The iteration expressions are: “named `let`” and `do`. They are also binding expressions, but are more commonly referred to as iteration expressions. Because Scheme is properly tail-recursive, you don’t need to use these special forms to express iteration; you can simply use appropriately written “recursive” procedure calls.

special form: let name ((variable init) …) expression expression …

MIT/GNU Scheme permits a variant on the syntax of `let` called “named `let`” which provides a more general looping construct than `do`, and may also be used to express recursions.

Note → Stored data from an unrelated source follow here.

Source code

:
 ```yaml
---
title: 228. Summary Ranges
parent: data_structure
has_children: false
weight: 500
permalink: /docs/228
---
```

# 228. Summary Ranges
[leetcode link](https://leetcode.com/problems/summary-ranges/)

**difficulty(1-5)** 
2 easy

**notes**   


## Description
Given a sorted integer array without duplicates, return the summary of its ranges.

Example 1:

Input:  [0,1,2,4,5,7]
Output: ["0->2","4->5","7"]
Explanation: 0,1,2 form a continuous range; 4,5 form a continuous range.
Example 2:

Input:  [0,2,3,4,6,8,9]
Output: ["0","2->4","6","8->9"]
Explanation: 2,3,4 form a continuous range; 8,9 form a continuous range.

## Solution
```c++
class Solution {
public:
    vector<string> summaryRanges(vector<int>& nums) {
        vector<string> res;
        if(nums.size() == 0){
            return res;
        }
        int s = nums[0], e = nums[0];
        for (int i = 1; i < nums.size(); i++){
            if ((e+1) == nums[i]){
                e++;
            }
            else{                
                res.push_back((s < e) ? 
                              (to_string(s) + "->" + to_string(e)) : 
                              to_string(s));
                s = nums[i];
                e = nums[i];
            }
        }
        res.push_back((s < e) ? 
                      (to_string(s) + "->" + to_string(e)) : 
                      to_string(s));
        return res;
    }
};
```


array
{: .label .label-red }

Named `let` has the same syntax and semantics as ordinary `let` except that name is bound within the expressions to a procedure whose formal arguments are the variables and whose body is the expressions. Thus the execution of the expressions may be repeated by invoking the procedure named by name.

MIT/GNU Scheme allows any of the inits to be omitted, in which case the corresponding variables are unassigned.

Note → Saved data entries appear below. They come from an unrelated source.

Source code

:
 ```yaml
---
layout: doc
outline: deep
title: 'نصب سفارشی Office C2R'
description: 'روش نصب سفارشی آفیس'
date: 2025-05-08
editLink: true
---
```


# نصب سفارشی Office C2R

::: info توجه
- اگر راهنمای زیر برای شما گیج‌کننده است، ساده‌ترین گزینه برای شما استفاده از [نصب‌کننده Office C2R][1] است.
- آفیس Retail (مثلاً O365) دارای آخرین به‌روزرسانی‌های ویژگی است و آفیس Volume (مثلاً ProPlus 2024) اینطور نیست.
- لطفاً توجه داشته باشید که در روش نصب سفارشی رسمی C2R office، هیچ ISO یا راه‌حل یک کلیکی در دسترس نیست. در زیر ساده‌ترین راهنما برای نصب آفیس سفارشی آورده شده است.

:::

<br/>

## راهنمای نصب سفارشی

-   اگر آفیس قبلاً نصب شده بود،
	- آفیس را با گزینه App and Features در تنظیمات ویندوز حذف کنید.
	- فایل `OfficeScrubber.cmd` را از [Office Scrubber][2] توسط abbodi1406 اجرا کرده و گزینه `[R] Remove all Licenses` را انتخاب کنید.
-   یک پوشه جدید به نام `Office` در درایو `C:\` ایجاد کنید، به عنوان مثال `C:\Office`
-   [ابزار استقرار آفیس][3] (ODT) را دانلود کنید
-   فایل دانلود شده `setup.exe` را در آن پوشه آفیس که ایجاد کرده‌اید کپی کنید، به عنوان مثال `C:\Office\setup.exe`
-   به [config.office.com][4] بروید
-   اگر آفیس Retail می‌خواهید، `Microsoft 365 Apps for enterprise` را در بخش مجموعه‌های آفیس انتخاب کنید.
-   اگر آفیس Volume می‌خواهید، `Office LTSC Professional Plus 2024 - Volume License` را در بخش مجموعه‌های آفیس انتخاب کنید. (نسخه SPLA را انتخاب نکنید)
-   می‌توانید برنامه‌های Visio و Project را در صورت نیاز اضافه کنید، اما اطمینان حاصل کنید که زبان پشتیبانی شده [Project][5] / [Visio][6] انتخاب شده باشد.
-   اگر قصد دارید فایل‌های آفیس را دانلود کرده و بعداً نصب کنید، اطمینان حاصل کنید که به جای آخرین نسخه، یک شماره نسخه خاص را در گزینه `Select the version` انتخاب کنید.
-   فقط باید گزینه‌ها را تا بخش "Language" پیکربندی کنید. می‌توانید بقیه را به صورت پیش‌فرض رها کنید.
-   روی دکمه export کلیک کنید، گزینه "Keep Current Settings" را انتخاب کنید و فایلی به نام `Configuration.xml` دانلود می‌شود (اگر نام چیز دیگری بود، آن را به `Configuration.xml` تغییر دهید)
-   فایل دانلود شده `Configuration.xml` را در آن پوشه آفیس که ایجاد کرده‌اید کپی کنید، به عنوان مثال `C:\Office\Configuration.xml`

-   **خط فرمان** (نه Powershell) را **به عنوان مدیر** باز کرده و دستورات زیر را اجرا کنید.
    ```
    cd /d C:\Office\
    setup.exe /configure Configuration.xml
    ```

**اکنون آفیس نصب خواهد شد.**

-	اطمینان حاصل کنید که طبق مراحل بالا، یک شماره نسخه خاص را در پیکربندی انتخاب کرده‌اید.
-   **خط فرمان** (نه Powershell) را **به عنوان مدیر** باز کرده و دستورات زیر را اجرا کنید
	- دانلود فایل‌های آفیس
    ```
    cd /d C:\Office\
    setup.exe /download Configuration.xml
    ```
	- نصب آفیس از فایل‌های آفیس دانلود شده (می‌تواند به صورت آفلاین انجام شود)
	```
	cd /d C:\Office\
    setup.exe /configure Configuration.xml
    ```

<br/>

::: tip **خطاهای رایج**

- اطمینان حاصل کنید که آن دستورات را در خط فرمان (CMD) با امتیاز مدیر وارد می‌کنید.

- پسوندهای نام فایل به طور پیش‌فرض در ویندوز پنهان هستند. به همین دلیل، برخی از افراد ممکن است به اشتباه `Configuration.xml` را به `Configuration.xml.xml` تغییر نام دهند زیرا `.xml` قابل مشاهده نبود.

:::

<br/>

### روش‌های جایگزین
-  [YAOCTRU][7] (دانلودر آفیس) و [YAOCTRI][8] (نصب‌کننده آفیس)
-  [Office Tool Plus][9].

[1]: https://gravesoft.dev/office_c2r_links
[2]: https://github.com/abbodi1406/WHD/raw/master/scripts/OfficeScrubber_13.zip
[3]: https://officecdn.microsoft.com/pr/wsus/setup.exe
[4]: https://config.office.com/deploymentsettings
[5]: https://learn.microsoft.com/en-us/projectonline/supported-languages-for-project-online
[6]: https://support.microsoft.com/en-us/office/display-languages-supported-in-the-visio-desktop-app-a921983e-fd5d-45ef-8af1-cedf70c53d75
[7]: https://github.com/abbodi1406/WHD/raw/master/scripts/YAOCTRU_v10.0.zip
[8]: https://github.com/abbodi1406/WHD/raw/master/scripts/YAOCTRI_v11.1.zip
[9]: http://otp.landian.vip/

Note: the following expressions are equivalent:

```(let name ((variable init) …)
expression
expression …)

((letrec ((name
(named-lambda (name variable …)
expression
expression …)))
name)
init …)
```

Here is an example:

```(let loop
((numbers '(3 -2 1 6 -5))
(nonneg '())
(neg '()))
(cond ((null? numbers)
(list nonneg neg))
((>= (car numbers) 0)
(loop (cdr numbers)
(cons (car numbers) nonneg)
neg))
(else
(loop (cdr numbers)
nonneg
(cons (car numbers) neg)))))

⇒  ((6 1 3) (-5 -2))
```
special form: do ((variable init step) …) (test expression …) command …

`do` is an iteration construct. It specifies a set of variables to be bound, how they are to be initialized at the start, and how they are to be updated on each iteration. When a termination condition is met, the loop exits with a specified result value.

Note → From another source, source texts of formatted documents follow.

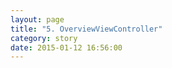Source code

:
 ```yaml
---
layout: page
title: "5. OverviewViewController"
category: story
date: 2015-01-12 16:56:00
---
```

`do` expressions are evaluated as follows: The init expressions are evaluated (in some unspecified order), the variables are bound to fresh locations, the results of the init expressions are stored in the bindings of the variables, and then the iteration phase begins.

Each iteration begins by evaluating test; if the result is false, then the command expressions are evaluated in order for effect, the step expressions are evaluated in some unspecified order, the variables are bound to fresh locations, the results of the steps are stored in the bindings of the variables, and the next iteration begins.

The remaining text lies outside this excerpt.